**Data under study:**
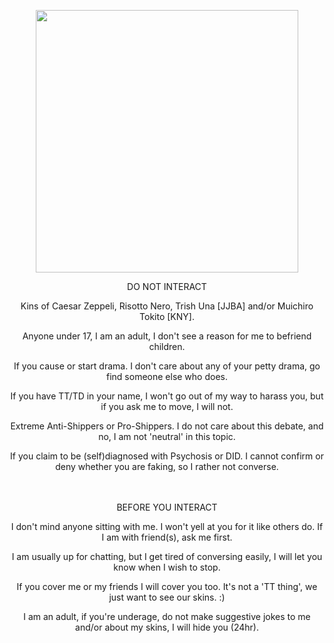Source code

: 
<p align="center"> <img src="https://media.tenor.com/vtxZgZGhRk0AAAAd/demon-slayer-tokito.gif" width="420" >


<p align="center"> DO NOT INTERACT
<p align="center"> Kins of Caesar Zeppeli, Risotto Nero, Trish Una [JJBA] and/or Muichiro Tokito [KNY]. 
<p align="center"> Anyone under 17, I am an adult, I don't see a reason for me to befriend children.
<p align="center"> If you cause or start drama. I don't care about any of your petty drama, go find someone else who does.
<p align="center"> If you have TT/TD in your name, I won't go out of my way to harass you, but if you ask me to move, I will not.
<p align="center"> Extreme Anti-Shippers or Pro-Shippers. I do not care about this debate, and no, I am not 'neutral' in this topic.
<p align="center"> If you claim to be (self)diagnosed with Psychosis or DID. I cannot confirm or deny whether you are faking, so I rather not converse.

<p align="center"> ㅤㅤ

<p align="center"> BEFORE YOU INTERACT
<p align="center"> I don't mind anyone sitting with me. I won't yell at you for it like others do. If I am with friend(s), ask me first.
<p align="center"> I am usually up for chatting, but I get tired of conversing easily, I will let you know when I wish to stop.
<p align="center"> If you cover me or my friends I will cover you too. It's not a 'TT thing', we just want to see our skins. :)
<p align="center"> I am an adult, if you're underage, do not make suggestive jokes to me and/or about my skins, I will hide you (24hr).
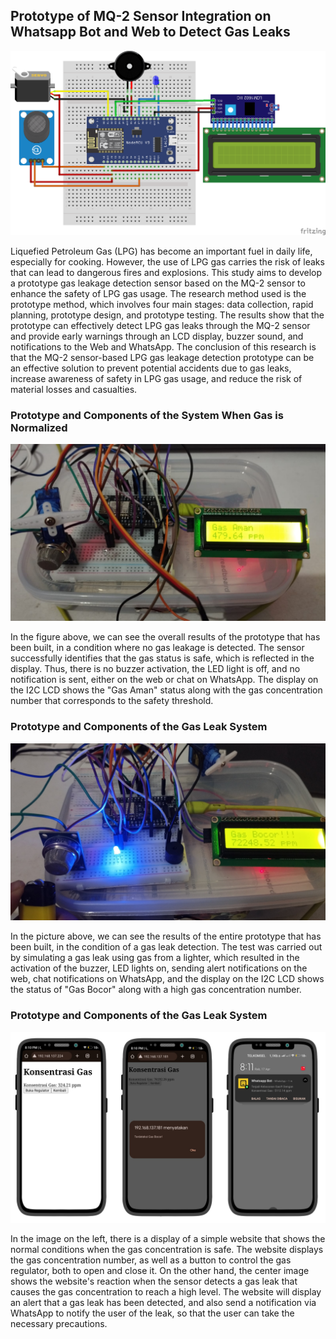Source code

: ## Prototype of MQ-2 Sensor Integration on Whatsapp Bot and Web to Detect Gas Leaks

![Schematic](Schematic.png)

Liquefied Petroleum Gas (LPG) has become an important fuel in daily life, especially for cooking. However, the use of LPG gas carries the risk of leaks that can lead to dangerous fires and explosions. This study aims to develop a prototype gas leakage detection sensor based on the MQ-2 sensor to enhance the safety of LPG gas usage. The research method used is the prototype method, which involves four main stages: data collection, rapid planning, prototype design, and prototype testing. The results show that the prototype can effectively detect LPG gas leaks through the MQ-2 sensor and provide early warnings through an LCD display, buzzer sound, and notifications to the Web and WhatsApp. The conclusion of this research is that the MQ-2 sensor-based LPG gas leakage detection prototype can be an effective solution to prevent potential accidents due to gas leaks, increase awareness of safety in LPG gas usage, and reduce the risk of material losses and casualties.

### Prototype and Components of the System When Gas is Normalized

![Result1](NormalGas.jpeg)

In the figure above, we can see the overall results of the prototype that has been built, in a condition where no gas leakage is detected. The sensor successfully identifies that the gas status is safe, which is reflected in the display. Thus, there is no buzzer activation, the LED light is off, and no notification is sent, either on the web or chat on WhatsApp. The display on the I2C LCD shows the "Gas Aman" status along with the gas concentration number that corresponds to the safety threshold.

### Prototype and Components of the Gas Leak System

![Result2](GasLeak.jpeg)

In the picture above, we can see the results of the entire prototype that has been built, in the condition of a gas leak detection. The test was carried out by simulating a gas leak using gas from a lighter, which resulted in the activation of the buzzer, LED lights on, sending alert notifications on the web, chat notifications on WhatsApp, and the display on the I2C LCD shows the status of "Gas Bocor" along with a high gas concentration number.

### Prototype and Components of the Gas Leak System

![Result3](WebWhatsapp.png)

In the image on the left, there is a display of a simple website that shows the normal conditions when the gas concentration is safe. The website displays the gas concentration number, as well as a button to control the gas regulator, both to open and close it.
On the other hand, the center image shows the website's reaction when the sensor detects a gas leak that causes the gas concentration to reach a high level. The website will display an alert that a gas leak has been detected, and also send a notification via WhatsApp to notify the user of the leak, so that the user can take the necessary precautions.
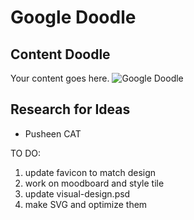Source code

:# Google Doodle



## Content Doodle

Your content goes here. 
![Google Doodle](https://www.google.com/logos/2012/d4g_poland12-hp.jpg)

 
## Research for Ideas
  
   
* Pusheen CAT


TO DO:
1. update favicon to match design
2. work on moodboard and style tile
3. update visual-design.psd
4. make SVG and optimize them
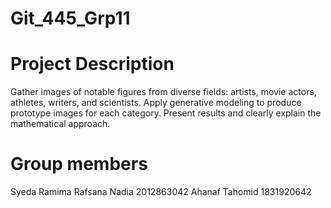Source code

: # Git_445_Grp11
# Project Description

Gather images of notable figures from diverse fields: artists, movie actors, athletes, writers, and scientists. Apply generative modeling to produce prototype images for each category. Present results and clearly explain the mathematical approach.
 
# Group members 
 
Syeda Ramima Rafsana Nadia 2012863042
Ahanaf Tahomid 1831920642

**Exercise directions:**
A faithful copy of all the records is required, with the pictures left out.

**Answer for this exercise:**
Source code

: 
<p align="center"> <img src="https://media.tenor.com/vtxZgZGhRk0AAAAd/demon-slayer-tokito.gif" width="420" >


<p align="center"> DO NOT INTERACT
<p align="center"> Kins of Caesar Zeppeli, Risotto Nero, Trish Una [JJBA] and/or Muichiro Tokito [KNY]. 
<p align="center"> Anyone under 17, I am an adult, I don't see a reason for me to befriend children.
<p align="center"> If you cause or start drama. I don't care about any of your petty drama, go find someone else who does.
<p align="center"> If you have TT/TD in your name, I won't go out of my way to harass you, but if you ask me to move, I will not.
<p align="center"> Extreme Anti-Shippers or Pro-Shippers. I do not care about this debate, and no, I am not 'neutral' in this topic.
<p align="center"> If you claim to be (self)diagnosed with Psychosis or DID. I cannot confirm or deny whether you are faking, so I rather not converse.

<p align="center"> ㅤㅤ

<p align="center"> BEFORE YOU INTERACT
<p align="center"> I don't mind anyone sitting with me. I won't yell at you for it like others do. If I am with friend(s), ask me first.
<p align="center"> I am usually up for chatting, but I get tired of conversing easily, I will let you know when I wish to stop.
<p align="center"> If you cover me or my friends I will cover you too. It's not a 'TT thing', we just want to see our skins. :)
<p align="center"> I am an adult, if you're underage, do not make suggestive jokes to me and/or about my skins, I will hide you (24hr).
Source code

: ## Prototype of MQ-2 Sensor Integration on Whatsapp Bot and Web to Detect Gas Leaks

![Schematic](Schematic.png)

Liquefied Petroleum Gas (LPG) has become an important fuel in daily life, especially for cooking. However, the use of LPG gas carries the risk of leaks that can lead to dangerous fires and explosions. This study aims to develop a prototype gas leakage detection sensor based on the MQ-2 sensor to enhance the safety of LPG gas usage. The research method used is the prototype method, which involves four main stages: data collection, rapid planning, prototype design, and prototype testing. The results show that the prototype can effectively detect LPG gas leaks through the MQ-2 sensor and provide early warnings through an LCD display, buzzer sound, and notifications to the Web and WhatsApp. The conclusion of this research is that the MQ-2 sensor-based LPG gas leakage detection prototype can be an effective solution to prevent potential accidents due to gas leaks, increase awareness of safety in LPG gas usage, and reduce the risk of material losses and casualties.

### Prototype and Components of the System When Gas is Normalized

![Result1](NormalGas.jpeg)

In the figure above, we can see the overall results of the prototype that has been built, in a condition where no gas leakage is detected. The sensor successfully identifies that the gas status is safe, which is reflected in the display. Thus, there is no buzzer activation, the LED light is off, and no notification is sent, either on the web or chat on WhatsApp. The display on the I2C LCD shows the "Gas Aman" status along with the gas concentration number that corresponds to the safety threshold.

### Prototype and Components of the Gas Leak System

![Result2](GasLeak.jpeg)

In the picture above, we can see the results of the entire prototype that has been built, in the condition of a gas leak detection. The test was carried out by simulating a gas leak using gas from a lighter, which resulted in the activation of the buzzer, LED lights on, sending alert notifications on the web, chat notifications on WhatsApp, and the display on the I2C LCD shows the status of "Gas Bocor" along with a high gas concentration number.

### Prototype and Components of the Gas Leak System

![Result3](WebWhatsapp.png)

In the image on the left, there is a display of a simple website that shows the normal conditions when the gas concentration is safe. The website displays the gas concentration number, as well as a button to control the gas regulator, both to open and close it.
On the other hand, the center image shows the website's reaction when the sensor detects a gas leak that causes the gas concentration to reach a high level. The website will display an alert that a gas leak has been detected, and also send a notification via WhatsApp to notify the user of the leak, so that the user can take the necessary precautions.
Source code

:# Google Doodle



## Content Doodle

Your content goes here. 
![Google Doodle](https://www.google.com/logos/2012/d4g_poland12-hp.jpg)

 
## Research for Ideas
  
   
* Pusheen CAT


TO DO:
1. update favicon to match design
2. work on moodboard and style tile
3. update visual-design.psd
4. make SVG and optimize them
Source code

: # Git_445_Grp11
# Project Description

Gather images of notable figures from diverse fields: artists, movie actors, athletes, writers, and scientists. Apply generative modeling to produce prototype images for each category. Present results and clearly explain the mathematical approach.
 
# Group members 
 
Syeda Ramima Rafsana Nadia 2012863042
Ahanaf Tahomid 1831920642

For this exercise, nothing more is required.